Reflecting on only two chapters doesn’t feel like much. Considering this books track record, chapters are usually either packed with content or just short pointless beings. There is no in between. But now we have entered a new phase in this book – the multiple POV phase. Do not expect a single narrator for chapters anymore. The new trend is the more perspectives in one chapter, the better. Fuck consistency!
Now, you know that this entire read all I could think about is these two characters kissing. The moment has finally arrived and I find myself going, mehhhh. That scene did not justify the overly tedious build up. The scene takes the shape of every romance trope. Fire engulfs them. They are at risk to be burned to death yet all they can do is kiss one another. It is comparable to Ron and Hermione making out during the Battle of Hogwarts (seriously, I want to love that moment so badly but it just sucks so hard!). It is about as compelling as an empty garbage can rolling away in the wind. You want to care, you should care, but you just let it roll off into the neighbors driveway or walk away wondering if it will disappear altogether.
I have been waiting for this moment for so long, and finally it is here and it just isn’t that good. It feels forced and silly. Like, Rowell had to get these guys to kiss so she just writes that Simon kisses Baz because he doesn’t want him to hurt? Dude, get him out of this fire! Then he won’t hurt because neither of you will be burning to death! W.T.F.
There is a lot of back and forth between perspectives. Each one is very short and does a lot of telling instead of showing. Seriously, eff this book.
They finally stop making out to get rid of the fire Baz started. Baz throws Simon’s cross necklace away. He thinks that Simon will eventually die kissing him one day? Okay…?? Chapter over. Ugh, this book.
I think the scene could have been so much better. Picture this — Baz starts the fire out of pure rage and Simon has to force his magic into Baz to calm him down and together, after some Simon talking Baz down and telling him how worth while he is and uplifting stuff, they put the fire out. They question their mortality after the close call and then in that moment, adrenaline pulses through them and they kiss one another. Just simply removing the stupid fire kiss and terrible back and forth perspectives would make that scene so much better. UGH.

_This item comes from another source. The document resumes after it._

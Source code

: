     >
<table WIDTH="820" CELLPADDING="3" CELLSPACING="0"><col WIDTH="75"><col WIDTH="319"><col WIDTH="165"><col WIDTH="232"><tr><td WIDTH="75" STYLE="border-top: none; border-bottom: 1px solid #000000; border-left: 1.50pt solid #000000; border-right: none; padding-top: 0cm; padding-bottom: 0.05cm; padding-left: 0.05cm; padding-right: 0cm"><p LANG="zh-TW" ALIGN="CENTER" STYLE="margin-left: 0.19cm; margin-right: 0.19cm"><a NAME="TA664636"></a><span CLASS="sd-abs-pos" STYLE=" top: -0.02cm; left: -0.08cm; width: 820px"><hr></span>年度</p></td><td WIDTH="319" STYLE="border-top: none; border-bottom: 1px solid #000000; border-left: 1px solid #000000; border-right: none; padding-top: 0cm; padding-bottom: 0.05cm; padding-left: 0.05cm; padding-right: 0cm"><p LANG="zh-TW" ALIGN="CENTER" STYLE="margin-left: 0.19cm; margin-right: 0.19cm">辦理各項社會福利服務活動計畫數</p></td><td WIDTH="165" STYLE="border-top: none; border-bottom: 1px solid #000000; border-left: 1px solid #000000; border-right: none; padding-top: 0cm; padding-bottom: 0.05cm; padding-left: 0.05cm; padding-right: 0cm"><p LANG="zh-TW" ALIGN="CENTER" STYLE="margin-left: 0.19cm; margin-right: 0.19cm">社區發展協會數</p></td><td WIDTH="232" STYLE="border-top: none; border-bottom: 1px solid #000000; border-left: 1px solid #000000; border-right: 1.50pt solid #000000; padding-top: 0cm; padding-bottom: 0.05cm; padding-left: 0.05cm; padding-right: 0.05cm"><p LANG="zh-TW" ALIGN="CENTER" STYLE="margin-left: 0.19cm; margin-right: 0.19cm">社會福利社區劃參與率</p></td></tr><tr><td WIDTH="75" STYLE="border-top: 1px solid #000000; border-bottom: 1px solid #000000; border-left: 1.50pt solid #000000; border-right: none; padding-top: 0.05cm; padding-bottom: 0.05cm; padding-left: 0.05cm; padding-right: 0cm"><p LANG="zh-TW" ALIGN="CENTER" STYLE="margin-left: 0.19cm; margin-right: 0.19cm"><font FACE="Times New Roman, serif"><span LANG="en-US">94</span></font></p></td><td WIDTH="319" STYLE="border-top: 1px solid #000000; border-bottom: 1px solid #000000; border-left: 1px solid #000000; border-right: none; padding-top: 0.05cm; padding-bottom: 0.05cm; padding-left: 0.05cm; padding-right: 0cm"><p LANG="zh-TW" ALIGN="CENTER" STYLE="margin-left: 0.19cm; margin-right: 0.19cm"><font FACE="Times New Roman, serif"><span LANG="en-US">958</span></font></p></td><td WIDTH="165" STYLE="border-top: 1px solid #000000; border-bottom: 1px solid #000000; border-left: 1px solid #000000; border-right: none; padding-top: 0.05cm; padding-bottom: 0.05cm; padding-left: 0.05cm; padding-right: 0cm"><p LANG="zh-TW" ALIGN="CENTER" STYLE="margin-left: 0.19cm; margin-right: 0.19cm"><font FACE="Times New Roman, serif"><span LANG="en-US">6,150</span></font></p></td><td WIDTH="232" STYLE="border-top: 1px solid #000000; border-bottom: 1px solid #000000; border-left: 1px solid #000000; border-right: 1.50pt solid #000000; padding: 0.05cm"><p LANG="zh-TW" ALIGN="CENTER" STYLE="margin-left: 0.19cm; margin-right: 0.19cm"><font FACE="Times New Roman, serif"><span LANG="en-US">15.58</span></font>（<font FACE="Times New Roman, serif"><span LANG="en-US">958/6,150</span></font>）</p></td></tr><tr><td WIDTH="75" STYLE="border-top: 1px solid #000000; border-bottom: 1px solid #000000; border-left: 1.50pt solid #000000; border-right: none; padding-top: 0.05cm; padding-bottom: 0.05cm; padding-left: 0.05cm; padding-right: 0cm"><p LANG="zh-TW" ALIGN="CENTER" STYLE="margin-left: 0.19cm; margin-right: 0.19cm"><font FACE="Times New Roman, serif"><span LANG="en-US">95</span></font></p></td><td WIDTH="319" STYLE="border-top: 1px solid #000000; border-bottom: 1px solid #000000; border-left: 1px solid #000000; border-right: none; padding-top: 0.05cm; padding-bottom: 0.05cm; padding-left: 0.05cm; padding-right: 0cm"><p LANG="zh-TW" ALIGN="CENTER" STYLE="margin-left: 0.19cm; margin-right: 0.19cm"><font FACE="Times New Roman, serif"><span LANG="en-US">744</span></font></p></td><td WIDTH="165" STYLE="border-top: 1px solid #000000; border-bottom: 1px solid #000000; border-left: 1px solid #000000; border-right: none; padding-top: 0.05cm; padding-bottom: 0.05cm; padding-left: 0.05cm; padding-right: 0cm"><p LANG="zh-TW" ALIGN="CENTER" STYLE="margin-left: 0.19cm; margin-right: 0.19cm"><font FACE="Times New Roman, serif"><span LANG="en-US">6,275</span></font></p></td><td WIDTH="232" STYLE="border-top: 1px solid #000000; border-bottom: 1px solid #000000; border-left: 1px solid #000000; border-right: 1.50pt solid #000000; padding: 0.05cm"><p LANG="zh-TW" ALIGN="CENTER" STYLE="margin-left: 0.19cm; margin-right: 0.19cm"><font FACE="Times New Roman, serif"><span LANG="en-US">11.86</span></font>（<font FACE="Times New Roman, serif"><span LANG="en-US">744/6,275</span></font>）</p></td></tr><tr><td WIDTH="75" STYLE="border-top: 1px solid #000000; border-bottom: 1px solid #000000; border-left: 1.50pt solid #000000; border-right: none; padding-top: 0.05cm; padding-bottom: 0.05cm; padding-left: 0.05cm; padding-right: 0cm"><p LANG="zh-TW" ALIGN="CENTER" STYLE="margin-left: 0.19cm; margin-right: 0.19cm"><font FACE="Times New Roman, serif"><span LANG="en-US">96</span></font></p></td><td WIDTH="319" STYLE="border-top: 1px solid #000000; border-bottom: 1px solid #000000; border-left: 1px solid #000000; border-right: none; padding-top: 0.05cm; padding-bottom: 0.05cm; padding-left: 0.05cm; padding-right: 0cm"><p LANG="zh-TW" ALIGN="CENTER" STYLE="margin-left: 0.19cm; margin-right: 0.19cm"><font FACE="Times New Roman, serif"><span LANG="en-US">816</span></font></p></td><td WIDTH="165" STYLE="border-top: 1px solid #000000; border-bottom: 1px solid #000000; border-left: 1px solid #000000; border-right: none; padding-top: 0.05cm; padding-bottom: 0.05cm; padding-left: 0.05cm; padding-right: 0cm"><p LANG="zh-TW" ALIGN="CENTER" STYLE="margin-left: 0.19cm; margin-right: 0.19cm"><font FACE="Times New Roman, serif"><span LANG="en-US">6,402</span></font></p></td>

The next chapter is what I wish was the kissing moment. There is a point when Simon questions his sexuality but then shrugs it off, not needing to think about it at this point. I know to some this may seem to take the character in a bad direction, but you would be surprised at how many ask this question and then shrug it off because it is too complex to think about at that moment. Honestly, it is one of the most realistic aspects of these two chapters.
Baz does some hunting. Simon can’t stop smiling because he is in love. Que googly eyes.
This chapter also jumps back and forth between perspectives. Not joking, this is how stupid this structure is. Baz has a section with one freaking sentence…
“I don’t know what I’m thinking.”
That is literally all it says. Why do we need everything spelled out for us?? WHY?
The boys…have sex? I’m not totally sure to be honest. This book is not subtle at all except at the part where I actually need to know what happens. They discuss their sexuality and Baz comes out to Simon. Simon says he never thought about it much because he didn’t have to. Again, an honest remark. It also harks back to the beginning of the book when we saw Simon making lists in his head of things to think about and things to not think about (which I don’t quite get because I don’t know how you can choose not to think about something without thinking about it first and making the conscious decision).
Then there is a really tender moment where Baz admits he has wanted Simon for a long time. He kisses a mole on Simon’s cheek and I can’t help but yell, THIS IS WHAT I WANTED! Toss the fire scene! This is what the book has been building up to!
I tend to avoid reading romance novels, as you know, just because they are often very forced, cliche, and plotty. I can’t even think of a properly good novel that is also purely a romance. Rarely do these types of stories take character motivations into account. Rarely do they paint real characters. Rarely do they reach a complexity at all. I appreciate that this book is trying to defy these tropes but in the attempt it is sort of fulfilling them without even realizing it. So I don’t know how to feel. I just hope things get better from here.